Throughout the coal fields, Massey is known as one of the nation's worst operators when it comes to protecting its miners' health and safety. Blankenship can sugarcoat that reality all he wants, but the facts speak for themselves. And whether he chooses to believe it or not, UMWA miners do have a contractual right to refuse to work in dangerous conditions. Unlike Massey miners, UMWA miners cannot be fired for refusing to work in dangerous conditions or because they report violations to proper agencies.
Truth be told, the UMWA believes the real reason Massey claims to be trying to turn things around with respect to its abysmal health and safety record (although you wouldn't know it at the Mammoth mine) is because we have been monitoring their every move, talking regularly with their miners and bosses, and helping educate the public about their record.
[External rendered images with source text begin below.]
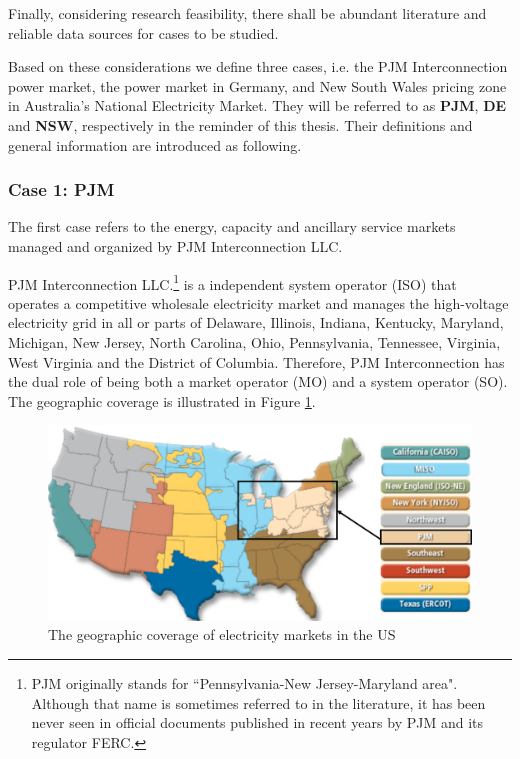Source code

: Finally, considering research feasibility, there shall be abundant literature and reliable data sources for cases to be studied.

Based on these considerations we define three cases, i.e. the PJM Interconnection power market, the power market in Germany, and New South Wales pricing zone in Australia's National Electricity Market. They will be referred to as \textbf{PJM}, \textbf{DE} and \textbf{NSW}, respectively in the reminder of this thesis. Their definitions and general information are introduced as following.

\subsubsection{Case 1: PJM}

The first case refers to the energy, capacity and ancillary service markets managed and organized by PJM Interconnection LLC.

PJM Interconnection LLC.\footnote{PJM originally stands for ``Pennsylvania-New Jersey-Maryland area". Although that name is sometimes referred to in the literature, it has been never seen in official documents published in recent years by PJM and its regulator FERC.} is a independent system operator (ISO) that operates a competitive wholesale electricity market and manages the high-voltage electricity grid in all or parts of Delaware, Illinois, Indiana, Kentucky, Maryland, Michigan, New Jersey, North Carolina, Ohio, Pennsylvania, Tennessee, Virginia, West Virginia and the District of Columbia. Therefore, PJM Interconnection has the dual role of being both a market operator (MO) and a system operator (SO). The geographic coverage is illustrated in Figure \ref{fig:pjm-map}. 

\begin{figure}[h!]
	\centering
	\includegraphics[width=0.95\linewidth]{Figures/US_PowerMarkets}
	\caption{The geographic coverage of electricity markets in the US \cite{FERC_web}}
	\label{fig:pjm-map}
\end{figure}

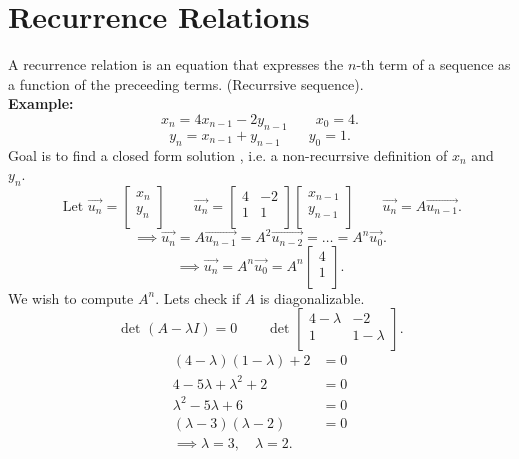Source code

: \documentclass{report}
\begin{document}
   \section{Recurrence Relations}
   A recurrence relation is an equation that expresses the $ n$-th term of a sequence as a function of the preceeding terms. (Recurrsive sequence).\\
   	\textbf{Example:} 
	\[
	x_n = 4 x_{n-1} -2 y _{n-1}  \qquad  x_0 = 4
	.\] 
	\[
	y_n = x_{n-1} + y_{n-1} \qquad y_0 = 1
	.\] 
	Goal is to find a closed form solution , i.e.  a non-recurrsive definition of  $ x_n$ and $ y_n$.\\
	\[
	\text{ Let } \vec{ u_n} = \begin{bmatrix}
	x_n\\
	y_n\\
	\end{bmatrix}
	 \qquad  \vec{ u_n} = \begin{bmatrix}
	 4 & -2\\
	 1 & 1\\
	 \end{bmatrix} \begin{bmatrix}
	 x_{n-1}\\
	 y_{n-1}\\
	 \end{bmatrix}
	       \qquad  \vec{ u_n} = A \vec{ u_{n-1}}
	.\] 
	\[
	\implies \vec{ u_n} = A \vec{ u_{n-1}} = A ^2 \vec{ u_{n-2}} = \ldots = A ^n \vec{ u_0}
	.\] 
	\[
	\implies \vec{ u_n} = A ^n \vec{ u_0} = A ^n \begin{bmatrix}
	4\\
	1\\
	\end{bmatrix}
	.\] 
         We wish to compute $ A^{n}$. Lets check if $ A$ is diagonalizable.\\
	 \[
	 \text{ det }  \left( A - \lambda I \right) =0 \qquad  \text{ det } \begin{bmatrix}
	 4-\lambda & -2\\
	 1 & 1-\lambda\\
	 \end{bmatrix}
	 .\] 
	 \begin{align*}
	 	\left( 4-\lambda \right) \left( 1-\lambda  \right) +2 & = 0\\
		4 -5\lambda + \lambda ^2 +2 & = 0\\
		\lambda ^2 -5 \lambda +6 & = 0\\
		\left( \lambda-3 \right) \left( \lambda -2 \right) &=0\\
		\implies \lambda =3 , \quad \lambda =2
	 .\end{align*}
\end{document}

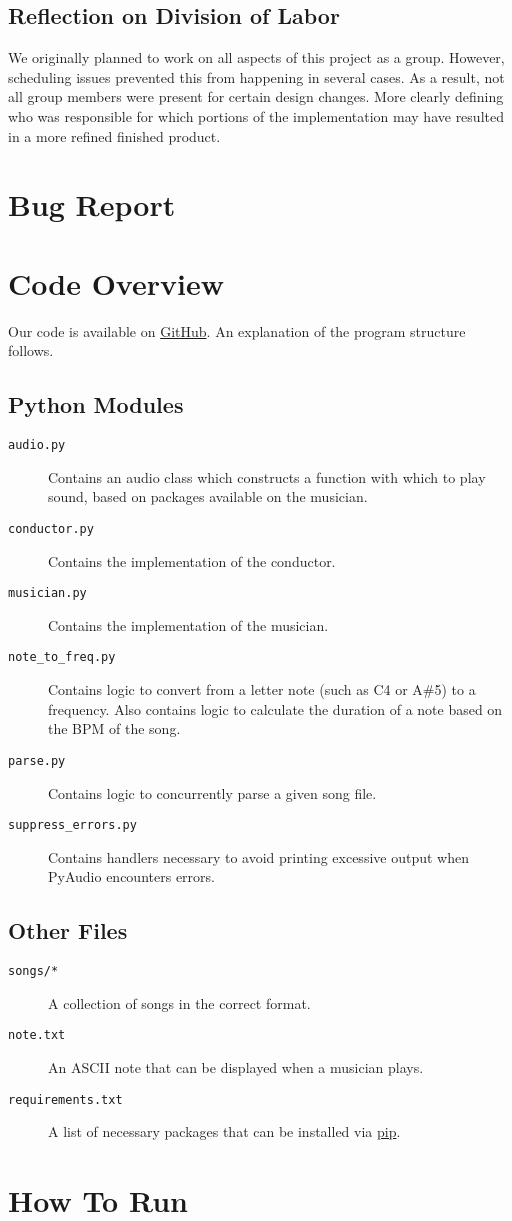 \documentclass[12pt, letterpaper]{article}
\begin{document}
\subsection{Reflection on Division of Labor}
We originally planned to work on all aspects of this project as a group. However, scheduling issues
prevented this from happening in several cases. As a result, not all group members were present for
certain design changes. More clearly defining who was responsible for which portions of the
implementation may have resulted in a more refined finished product.

\section{Bug Report}


\section{Code Overview}
Our code is available on \href{https://github.com/TylerLubeck/ConcurrentMusic}{GitHub}. An
explanation of the program structure follows.

\subsection{Python Modules}
\begin{description}
\item[\texttt{audio.py}] Contains an audio class which constructs a function with which to play
sound, based on packages available on the musician.
\item[\texttt{conductor.py}] Contains the implementation of the conductor.
\item[\texttt{musician.py}] Contains the implementation of the musician.
\item[\texttt{note\_to\_freq.py}] Contains logic to convert from a letter note (such as C4 or A\#5)
to a frequency. Also contains logic to calculate the duration of a note based on the BPM of the
song.
\item[\texttt{parse.py}] Contains logic to concurrently parse a given song file.
\item[\texttt{suppress\_errors.py}] Contains handlers necessary to avoid printing excessive output
when PyAudio encounters errors.
\end{description}

\subsection{Other Files}
\begin{description}
\item[\texttt{songs/*}] A collection of songs in the correct format.
\item[\texttt{note.txt}] An ASCII note that can be displayed when a musician plays.
\item[\texttt{requirements.txt}] A list of necessary packages that can be installed via
\href{https://pypi.python.org/pypi/pip}{pip}.
\end{description}

\section{How To Run}
\end{document}

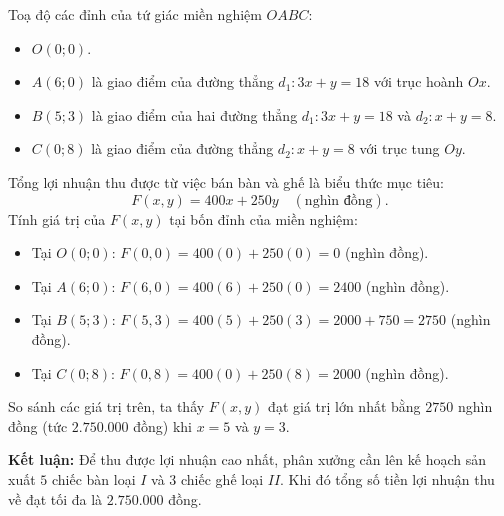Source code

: \documentclass[12pt,a4paper]{article}
\begin{document}
\begin{enumerate}
\begin{center}
\end{center}

Toạ độ các đỉnh của tứ giác miền nghiệm $OABC$:
\begin{itemize}[leftmargin=0.5cm]
    \item $O(0; 0)$.
    \item $A(6; 0)$ là giao điểm của đường thẳng $d_1\colon 3x + y = 18$ với trục hoành $Ox$.
    \item $B(5; 3)$ là giao điểm của hai đường thẳng $d_1\colon 3x + y = 18$ và $d_2\colon x + y = 8$.
    \item $C(0; 8)$ là giao điểm của đường thẳng $d_2\colon x + y = 8$ với trục tung $Oy$.
\end{itemize}

Tổng lợi nhuận thu được từ việc bán bàn và ghế là biểu thức mục tiêu:
\[
F(x, y) = 400x + 250y \quad (\text{nghìn đồng}).
\]
Tính giá trị của $F(x, y)$ tại bốn đỉnh của miền nghiệm:
\begin{itemize}[leftmargin=0.5cm]
    \item Tại $O(0; 0)$: $F(0, 0) = 400(0) + 250(0) = 0$ (nghìn đồng).
    \item Tại $A(6; 0)$: $F(6, 0) = 400(6) + 250(0) = 2400$ (nghìn đồng).
    \item Tại $B(5; 3)$: $F(5, 3) = 400(5) + 250(3) = 2000 + 750 = 2750$ (nghìn đồng).
    \item Tại $C(0; 8)$: $F(0, 8) = 400(0) + 250(8) = 2000$ (nghìn đồng).
\end{itemize}
So sánh các giá trị trên, ta thấy $F(x, y)$ đạt giá trị lớn nhất bằng $2750$ nghìn đồng (tức $2.750.000$ đồng) khi $x = 5$ và $y = 3$.

\textbf{Kết luận:} Để thu được lợi nhuận cao nhất, phân xưởng cần lên kế hoạch sản xuất $5$ chiếc bàn loại $I$ và $3$ chiếc ghế loại $II$. Khi đó tổng số tiền lợi nhuận thu về đạt tối đa là $2.750.000$ đồng.
\end{enumerate}
\end{document}
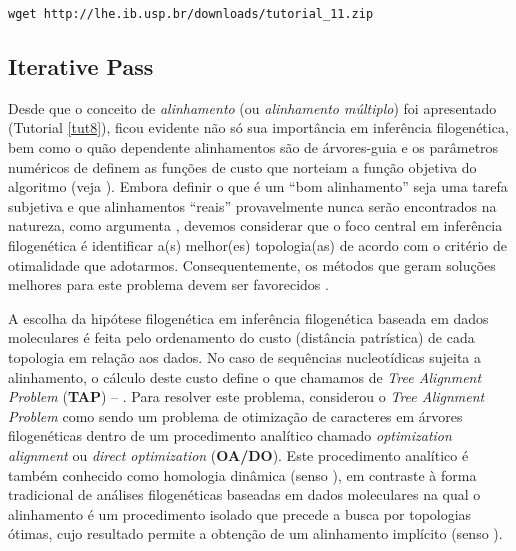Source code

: \begin{center}
\small \texttt{wget http://lhe.ib.usp.br/downloads/tutorial\_11.zip}\\
\end{center}


\newpage
\pagestyle{fancy} %
\begin{refsection}
\renewcommand*{\finalnamedelim}{\addspace\&\space} %
%
\newcommand{\A}{\textcolor{green}{\textbf{A}}}
\newcommand{\C}{\textcolor{blue}{\textbf{C}}}
\newcommand{\G}{\textcolor{gray}{\textbf{G}}}
\newcommand{\T}{\textcolor{red}{\textbf{T}}}
\newcommand{\gap}{\textcolor{black}{\textbf{-}}}


\section{Iterative Pass}\label{tut11:ip}
	
Desde que o conceito de \textit{alinhamento} (ou \textit{alinhamento múltiplo}) foi apresentado (Tutorial \ref{tut8}), ficou evidente não só sua importância em inferência filogenética, bem como o quão dependente alinhamentos são de árvores-guia e os parâmetros numéricos de definem as funções de custo que norteiam a função objetiva do algoritmo (veja \textcite{Phillips_et_al_2000,Giribet_at_al_2002}). Embora definir o que é um ``bom alinhamento'' seja uma tarefa subjetiva e que alinhamentos ``reais'' provavelmente nunca serão encontrados na natureza, como argumenta \textcite{Wheeler_2012}, devemos considerar que o foco central em inferência filogenética é identificar a(s) melhor(es) topologia(as) de acordo com o critério de otimalidade que adotarmos. Consequentemente, os métodos que geram soluções melhores para este problema devem ser favorecidos \parencite[][]{Wheeler_and_Giribet_2009}.

A escolha da hipótese filogenética em inferência filogenética baseada em dados moleculares é feita pelo ordenamento do custo (distância patrística) de cada topologia em relação aos dados. No caso de sequências nucleotídicas sujeita a alinhamento, o cálculo deste custo define o que chamamos de \textit{Tree Alignment Problem} (\textbf{TAP}) -- \parencite[][]{Sankoff_1975}. Para resolver este problema, \textcite{Wheeler_1996} considerou o \textit{Tree Alignment Problem} como sendo um problema de otimização de caracteres em árvores filogenéticas dentro de um procedimento analítico chamado \textit{optimization alignment} ou \textit{direct optimization} (\textbf{OA/DO}). Este procedimento analítico é também conhecido como homologia dinâmica (senso \textcite{Wheeler_2001}), em contraste à forma tradicional de análises filogenéticas baseadas em dados moleculares na qual o alinhamento é um procedimento isolado que precede a busca por topologias ótimas, cujo resultado permite a obtenção de um alinhamento implícito (senso \textcite{Wheeler_2003a}).


\end{refsection}
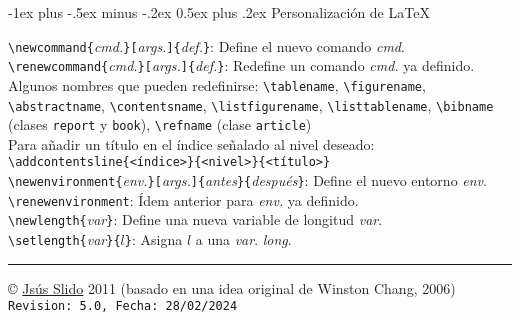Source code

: \documentclass[10pt,landscape,a4paper]{article}
\makeatletter
\renewcommand{\section}{\@startsection{section}{1}{0mm}%
                                {-1ex plus -.5ex minus -.2ex}%
                                {0.5ex plus .2ex}%
                                {\normalfont\large\bfseries}}
\makeatother
\begin{document}
\begin{multicols}{3}
\section{Personalización de \LaTeX}

\verb!\newcommand{!\emph{cmd.}\verb!}[!\emph{args.}\verb!]{!\emph{def.}\verb!}!: Define el nuevo comando \emph{cmd}.\\
\verb!\renewcommand{!\emph{cmd.}\verb!}[!\emph{args.}\verb!]{!\emph{def.}\verb!}!: Redefine un comando \emph{cmd.} ya definido.\\[0.7mm]

 Algunos nombres que pueden redefinirse: \verb!\tablename!, \verb!\figurename!, \verb!\abstractname!, \verb!\contentsname!, \verb!\listfigurename!, \verb!\listtablename!, \verb!\bibname! (clases \texttt{report} y \texttt{book}), \verb!\refname! (clase \texttt{article})\\
 Para añadir un título en el índice señalado al nivel deseado:\\
\verb|\addcontentsline{<índice>}{<nivel>}{<título>}|\\[0.7mm]
 
\verb!\newenvironment{!\emph{env.}\verb!}[!\emph{args.}\verb!]{!\emph{antes}\verb!}{!\emph{después}\verb!}!: Define el nuevo entorno \emph{env}.\\
\verb!\renewenvironment!: Ídem anterior para \emph{env.} ya definido.\\
\verb!\newlength{!\emph{var}\verb!}!: Define una nueva variable de longitud \emph{var}.\\
\verb!\setlength{!\emph{var}\verb!}{!$l$\verb!}!: Asigna $l$ a una \emph{var}. \emph{long}.\\[0.7mm]
 

\rule{0.3\linewidth}{0.25pt}
\scriptsize

\copyright{}  \href{https://www.esi.uclm.es/www/jsalido}{Jsús Slido} 2011 (basado en una idea original de Winston Chang, 2006)\\
\verb!Revision: 5.0, Fecha: 28/02/2024!

\end{multicols}
\end{document}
But we haven't done it alone. We have been joined by several concerned citizen action and environmental groups, and we greatly appreciate their help.
Blankenship's blanket assertion that the UMWA only files grievances to protect "the inappropriate actions" of our members is offensive and just pure nonsense. Maybe he should visit his mines more often -- or a Consol, Peabody, Arch or any other working coal mine. Blankenship would see that it is the mine operator who dictates how coal is mined. He might also see that Massey's non-union miners must simply do as they are told, as was demonstrated recently at the Mammoth mine. One assumes there were Massey bosses supervising miners working in the section where there was imminent danger, right, Don?
And who was responsible for overseeing those illegal explosions and making sure that the mine directly underneath the blasting area was cleared? I guess when you're making $14 million a year, understanding how the business you head really works -- and ensuring your workers have adequate health and safety protections -- aren't items very high up on your list of priorities. Buying a state Supreme Court justice is, but these are not. Go figure.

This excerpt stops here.